How to embrace an AI augmented workflow
If you're reading this blog post and it's inspiring you to revisit AI in your daily work, here's the strategies I've used to make it work for mine. Everyone works differently, so see these as a starting point to think about rather than a strict guide you must follow.
Get it into your editor. I use a combination of codecompanion.nvim and parrot.nvim to integrate AI into Neovim, my editor of choice. But there's a lot of options here for every editor, so try a few and find what works best. Or, alternatively, don't! Lawrence Jones, an ex-colleague and fantastic AI engineering blogger and I discussed how he prefers to use AI in the browser, finding the "gap" between his editor and AI helpful for him. Whilst this doesn't work for me, I will often fire up a chat interface in Chrome rather than in my editor sometimes.

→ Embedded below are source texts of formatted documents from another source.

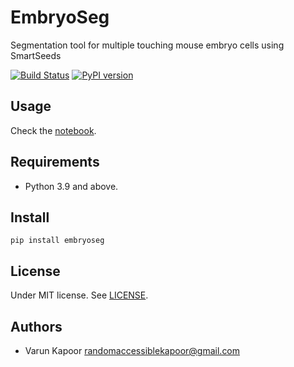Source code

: # EmbryoSeg
Segmentation tool for multiple touching mouse embryo cells using SmartSeeds



[![Build Status](https://travis-ci.com/kapoorlab/napatrackmater.svg?branch=master)](https://travis-ci.com/github/kapoorlab/embryoseg)
[![PyPI version](https://img.shields.io/pypi/v/napatrackmater.svg?maxAge=2591000)](https://pypi.org/project/embryoseg/)


## Usage

Check the [notebook](https://github.com/kapoorlab/EmbryoSeg/blob/main/embryoseg/notebooks/EmbryoSeg.ipynb).

## Requirements

- Python 3.9 and above.

## Install

`pip install embryoseg`



## License

Under MIT license. See [LICENSE](LICENSE).

## Authors

- Varun Kapoor <randomaccessiblekapoor@gmail.com>
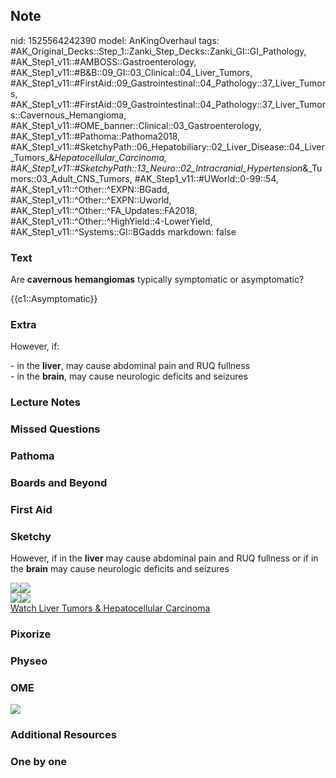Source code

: ## Note
nid: 1525564242390
model: AnKingOverhaul
tags: #AK_Original_Decks::Step_1::Zanki_Step_Decks::Zanki_GI::GI_Pathology, #AK_Step1_v11::#AMBOSS::Gastroenterology, #AK_Step1_v11::#B&B::09_GI::03_Clinical::04_Liver_Tumors, #AK_Step1_v11::#FirstAid::09_Gastrointestinal::04_Pathology::37_Liver_Tumors, #AK_Step1_v11::#FirstAid::09_Gastrointestinal::04_Pathology::37_Liver_Tumors::Cavernous_Hemangioma, #AK_Step1_v11::#OME_banner::Clinical::03_Gastroenterology, #AK_Step1_v11::#Pathoma::Pathoma2018, #AK_Step1_v11::#SketchyPath::06_Hepatobiliary::02_Liver_Disease::04_Liver_Tumors_&_Hepatocellular_Carcinoma, #AK_Step1_v11::#SketchyPath::13_Neuro::02_Intracranial_Hypertension_&_Tumors::03_Adult_CNS_Tumors, #AK_Step1_v11::#UWorld::0-99::54, #AK_Step1_v11::^Other::^EXPN::BGadd, #AK_Step1_v11::^Other::^EXPN::Uworld, #AK_Step1_v11::^Other::^FA_Updates::FA2018, #AK_Step1_v11::^Other::^HighYield::4-LowerYield, #AK_Step1_v11::^Systems::GI::BGadds
markdown: false

### Text
Are <b>cavernous hemangiomas</b> typically symptomatic or
asymptomatic?
<div>
  {{c1::Asymptomatic}}
</div>

### Extra
However, if:
<div>
  - in the <b>liver</b>, may cause abdominal pain and RUQ fullness
</div>
<div>
  - in the <b>brain</b>, may cause neurologic deficits and seizures
</div>

### Lecture Notes


### Missed Questions


### Pathoma


### Boards and Beyond


### First Aid


### Sketchy
However, if in the <b>liver</b> may cause abdominal pain and RUQ
fullness or if in the <b>brain</b> may cause neurologic deficits
and seizures
<div>
  <div><img src=
  "Screen%20Shot%202020-03-02%20at%209.52.28%20AM.JPG"><img src=
  "Screen%20Shot%202020-02-01%20at%209.21.30%20PM.JPG"></div>
  <div><img src=
  "Screen%20Shot%202020-01-31%20at%209.26.42%20AM_1566160514431.JPG"><img src="Zoverall%20picture%20(64)_1566160514431.JPG"></div>
</div><a href=
"https://dashboard.sketchy.com/study/medical/courses/medical-pathophysiology/units/medical-pediatrics-hepatobiliary/videos/medical-pathophysiology-hepatobiliary-liver-disease-liver-tumors-and-hepatocellular-carcinoma?utm_source=anki&utm_medium=partnership&utm_campaign=february_update&utm_content=medical">Watch
Liver Tumors & Hepatocellular Carcinoma</a>

### Pixorize


### Physeo


### OME
<div class="ome-widget">
  <a href=
  "https://onlinemeded.org/spa/gastroenterology?ref=anki"><img src=
  "_OME_AnkiFlashcards_Topic_4.png"></a>
</div>

### Additional Resources


### One by one

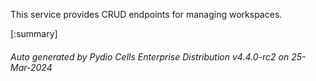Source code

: 






This service provides CRUD endpoints for managing workspaces.

[:summary]

###### Auto generated by Pydio Cells Enterprise Distribution v4.4.0-rc2 on 25-Mar-2024
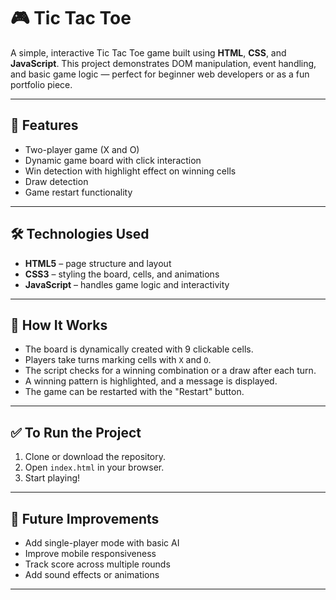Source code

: # 🎮 Tic Tac Toe

A simple, interactive Tic Tac Toe game built using **HTML**, **CSS**, and **JavaScript**. This project demonstrates DOM manipulation, event handling, and basic game logic — perfect for beginner web developers or as a fun portfolio piece.

---

## 🚀 Features

- Two-player game (X and O)
- Dynamic game board with click interaction
- Win detection with highlight effect on winning cells
- Draw detection
- Game restart functionality

---

## 🛠️ Technologies Used

- **HTML5** – page structure and layout  
- **CSS3** – styling the board, cells, and animations  
- **JavaScript** – handles game logic and interactivity

---

## 🧠 How It Works

- The board is dynamically created with 9 clickable cells.
- Players take turns marking cells with `X` and `O`.
- The script checks for a winning combination or a draw after each turn.
- A winning pattern is highlighted, and a message is displayed.
- The game can be restarted with the "Restart" button.

---

## ✅ To Run the Project

1. Clone or download the repository.
2. Open `index.html` in your browser.
3. Start playing!

---

## 🧩 Future Improvements

- Add single-player mode with basic AI
- Improve mobile responsiveness
- Track score across multiple rounds
- Add sound effects or animations

---
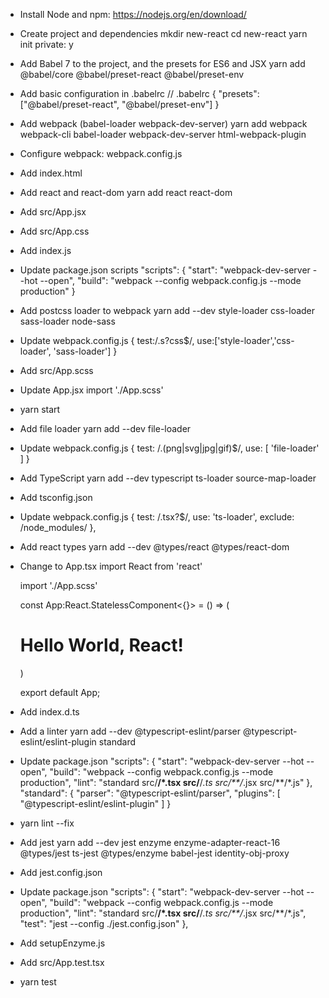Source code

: * Install Node and npm:
    https://nodejs.org/en/download/

* Create project and dependencies
    mkdir new-react
    cd new-react
    yarn init
        private: y

* Add Babel 7 to the project, and the presets for ES6 and JSX
    yarn add @babel/core @babel/preset-react @babel/preset-env

* Add basic configuration in .babelrc
    // .babelrc
    {
    "presets": ["@babel/preset-react", "@babel/preset-env"]
    }

* Add webpack (babel-loader webpack-dev-server)
    yarn add webpack webpack-cli babel-loader webpack-dev-server html-webpack-plugin

* Configure webpack: webpack.config.js

* Add index.html

* Add react and react-dom
    yarn add react react-dom

* Add src/App.jsx

* Add src/App.css

* Add index.js

* Update package.json scripts
    "scripts": {
        "start": "webpack-dev-server --hot --open",
        "build": "webpack --config webpack.config.js --mode production"
    }

* Add postcss loader to webpack
    yarn add --dev style-loader css-loader sass-loader node-sass

* Update webpack.config.js
    {
        test:/\.s?css$/,
        use:['style-loader','css-loader', 'sass-loader']
    }

* Add src/App.scss

* Update App.jsx
    import './App.scss'

* yarn start

* Add file loader
    yarn add --dev file-loader

* Update webpack.config.js
    {
        test: /\.(png|svg|jpg|gif)$/,
        use: [
        'file-loader'
        ]
    }

* Add TypeScript
    yarn add --dev typescript ts-loader source-map-loader

* Add tsconfig.json

* Update webpack.config.js
    {
        test: /\.tsx?$/,
        use: 'ts-loader',
        exclude: /node_modules/
    },

* Add react types
    yarn add --dev @types/react @types/react-dom

* Change to App.tsx
    import React from 'react'

    import './App.scss'

    const App:React.StatelessComponent<{}>  = () => (
        <div className='container'>
            <h1>Hello World, React!</h1>
        </div>
    )

    export default App;

* Add index.d.ts

* Add a linter
    yarn add --dev @typescript-eslint/parser @typescript-eslint/eslint-plugin standard

* Update package.json
    "scripts": {
        "start": "webpack-dev-server --hot --open",
        "build": "webpack --config webpack.config.js --mode production",
        "lint": "standard src/**/*.tsx src/**/*.ts src/**/*.jsx src/**/*.js"
    },
    "standard": {
        "parser": "@typescript-eslint/parser",
        "plugins": [
        "@typescript-eslint/eslint-plugin"
        ]
    }

* yarn lint --fix

* Add jest
    yarn add --dev jest enzyme enzyme-adapter-react-16 @types/jest ts-jest @types/enzyme babel-jest identity-obj-proxy

* Add jest.config.json

* Update package.json
    "scripts": {
        "start": "webpack-dev-server --hot --open",
        "build": "webpack --config webpack.config.js --mode production",
        "lint": "standard src/**/*.tsx src/**/*.ts src/**/*.jsx src/**/*.js",
        "test": "jest --config ./jest.config.json"
    },

* Add setupEnzyme.js

* Add src/App.test.tsx

* yarn test





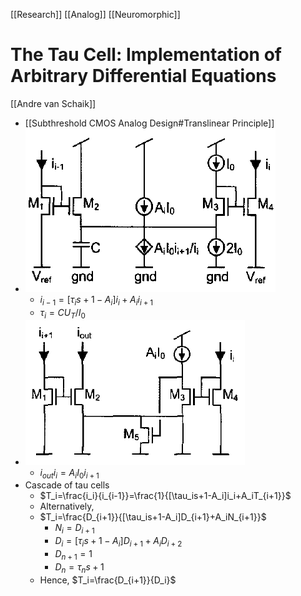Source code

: [[Research]] [[Analog]] [[Neuromorphic]]

# The Tau Cell: Implementation of Arbitrary Differential Equations
[[Andre van Schaik]]

- [[Subthreshold CMOS Analog Design#Translinear Principle]]
- ![Pasted image 20210627194124.png](Pasted%20image%2020210627194124.png)
	- $i_{i-1}=[\tau_is+1-A_i]i_i+A_ii_{i+1}$
	- $\tau_i=CU_T/I_0$
- ![Pasted image 20210627191246.png](Pasted%20image%2020210627191246.png)
	- $i_{out}i_i=A_iI_0i_{i+1}$
- Cascade of tau cells
	- $T_i=\frac{i_i}{i_{i-1}}=\frac{1}{[\tau_is+1-A_i]i_i+A_iT_{i+1}}$
	- Alternatively, 
	- $T_i=\frac{D_{i+1}}{[\tau_is+1-A_i]D_{i+1}+A_iN_{i+1}}$
		- $N_i=D_{i+1}$
		- $D_i=[\tau_is+1-A_i]D_{i+1}+A_iD_{i+2}$
		- $D_{n+1}=1$
		- $D_n=\tau_ns+1$
	- Hence, $T_i=\frac{D_{i+1}}{D_i}$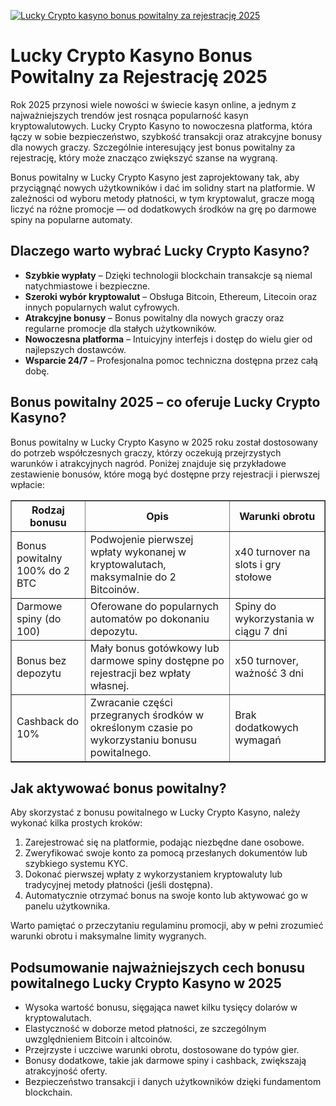 [![Lucky Crypto kasyno bonus powitalny za rejestrację 2025](https://123-caf.pages.dev/gitsignup.png)](https://vrmoo.ru/Bt82HjjY)

<h1>Lucky Crypto Kasyno Bonus Powitalny za Rejestrację 2025</h1> <p>Rok 2025 przynosi wiele nowości w świecie kasyn online, a jednym z najważniejszych trendów jest rosnąca popularność kasyn kryptowalutowych. Lucky Crypto Kasyno to nowoczesna platforma, która łączy w sobie bezpieczeństwo, szybkość transakcji oraz atrakcyjne bonusy dla nowych graczy. Szczególnie interesujący jest bonus powitalny za rejestrację, który może znacząco zwiększyć szanse na wygraną.</p> <p>Bonus powitalny w Lucky Crypto Kasyno jest zaprojektowany tak, aby przyciągnąć nowych użytkowników i dać im solidny start na platformie. W zależności od wyboru metody płatności, w tym kryptowalut, gracze mogą liczyć na różne promocje — od dodatkowych środków na grę po darmowe spiny na popularne automaty.</p> <h2>Dlaczego warto wybrać Lucky Crypto Kasyno?</h2> <ul>   <li><strong>Szybkie wypłaty</strong> – Dzięki technologii blockchain transakcje są niemal natychmiastowe i bezpieczne.</li>   <li><strong>Szeroki wybór kryptowalut</strong> – Obsługa Bitcoin, Ethereum, Litecoin oraz innych popularnych walut cyfrowych.</li>   <li><strong>Atrakcyjne bonusy</strong> – Bonus powitalny dla nowych graczy oraz regularne promocje dla stałych użytkowników.</li>   <li><strong>Nowoczesna platforma</strong> – Intuicyjny interfejs i dostęp do wielu gier od najlepszych dostawców.</li>   <li><strong>Wsparcie 24/7</strong> – Profesjonalna pomoc techniczna dostępna przez całą dobę.</li> </ul> <h2>Bonus powitalny 2025 – co oferuje Lucky Crypto Kasyno?</h2> <p>Bonus powitalny w Lucky Crypto Kasyno w 2025 roku został dostosowany do potrzeb współczesnych graczy, którzy oczekują przejrzystych warunków i atrakcyjnych nagród. Poniżej znajduje się przykładowe zestawienie bonusów, które mogą być dostępne przy rejestracji i pierwszej wpłacie:</p> <table border="1" cellpadding="8" cellspacing="0" style="border-collapse: collapse; width: 100%; max-width: 600px;">   <thead>     <tr>       <th>Rodzaj bonusu</th>       <th>Opis</th>       <th>Warunki obrotu</th>     </tr>   </thead>   <tbody>     <tr>       <td>Bonus powitalny 100% do 2 BTC</td>       <td>Podwojenie pierwszej wpłaty wykonanej w kryptowalutach, maksymalnie do 2 Bitcoinów.</td>       <td>x40 turnover na slots i gry stołowe</td>     </tr>     <tr>       <td>Darmowe spiny (do 100)</td>       <td>Oferowane do popularnych automatów po dokonaniu depozytu.</td>       <td>Spiny do wykorzystania w ciągu 7 dni</td>     </tr>     <tr>       <td>Bonus bez depozytu</td>       <td>Mały bonus gotówkowy lub darmowe spiny dostępne po rejestracji bez wpłaty własnej.</td>       <td>x50 turnover, ważność 3 dni</td>     </tr>     <tr>       <td>Cashback do 10%</td>       <td>Zwracanie części przegranych środków w określonym czasie po wykorzystaniu bonusu powitalnego.</td>       <td>Brak dodatkowych wymagań</td>     </tr>   </tbody> </table> <h2>Jak aktywować bonus powitalny?</h2> <p>Aby skorzystać z bonusu powitalnego w Lucky Crypto Kasyno, należy wykonać kilka prostych kroków:</p> <ol>   <li>Zarejestrować się na platformie, podając niezbędne dane osobowe.</li>   <li>Zweryfikować swoje konto za pomocą przesłanych dokumentów lub szybkiego systemu KYC.</li>   <li>Dokonać pierwszej wpłaty z wykorzystaniem kryptowaluty lub tradycyjnej metody płatności (jeśli dostępna).</li>   <li>Automatycznie otrzymać bonus na swoje konto lub aktywować go w panelu użytkownika.</li> </ol> <p>Warto pamiętać o przeczytaniu regulaminu promocji, aby w pełni zrozumieć warunki obrotu i maksymalne limity wygranych.</p> <h2>Podsumowanie najważniejszych cech bonusu powitalnego Lucky Crypto Kasyno w 2025</h2> <ul>   <li>Wysoka wartość bonusu, sięgająca nawet kilku tysięcy dolarów w kryptowalutach.</li>   <li>Elastyczność w doborze metod płatności, ze szczególnym uwzględnieniem Bitcoin i altcoinów.</li>   <li>Przejrzyste i uczciwe warunki obrotu, dostosowane do typów gier.</li>   <li>Bonusy dodatkowe, takie jak darmowe spiny i cashback, zwiększają atrakcyjność oferty.</li>   <li>Bezpieczeństwo transakcji i danych użytkowników dzięki fundamentom blockchain.</li> </ul>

Experiment, lots. It's taken me a long time to build up a very small sense of intuition around how best to prompt these things. They remain a black box in many ways. You'll find that certain models respond best to certain styles of prompts. I've found that formatting is very important - a well formatted prompt (Markdown seems reliable) will really help it. And be specific - another tip from Simon Willison - when you want a very specific output. By trying different strategies and engaging with AI at different points, you will build up experience and intuition about what works, and what doesn't. I always refer back to Joshua Wood's blog post on LLM debugging as an inspiring read of one case where things didn't go entirely to plan, but the author was able to reflect and learn from it.
Read and watch how others do it. I've found a lot of tips out of seeing others embrace AI to be inspiring and helpful. Simon Willison, Lawrence Jones and the Incident.io blog have been a large source of content, but I'm sure there are many others (please share them with me!)
Don't trust it. If it generates code for you, review that code incredibly carefully, and test it, lots. Check its answers seem reasonable and use your common sense when blindly copying and pasting its output.
Share with your colleagues. On my team at work people often do presentations or share examples where they found the use of AI a major productivity boost. People also show examples of it getting it completely wrong! Compare notes and tricks from your colleagues; you may even be able to work together to help the AI understand your particular product and codebase to improve its suggestions for all of you.
Embracing AI augmented engineering
AI is here to stay in software development. We don't know long-term what it will look like, and we don't know how capable they will be or where their limits are, but it's clear that even if no progress was made from this day forward, the tools provide clear benefit.
The immediate threat to engineering jobs is likely overstated but what's clearer is that in a world where AI can offer tangible productivity benefits - provided you use it thoughtfully and critically - staying on the sidelines means potentially missing out. Don't make the same mistake I initially did; consider how these tools can augment your workflow and embrace them.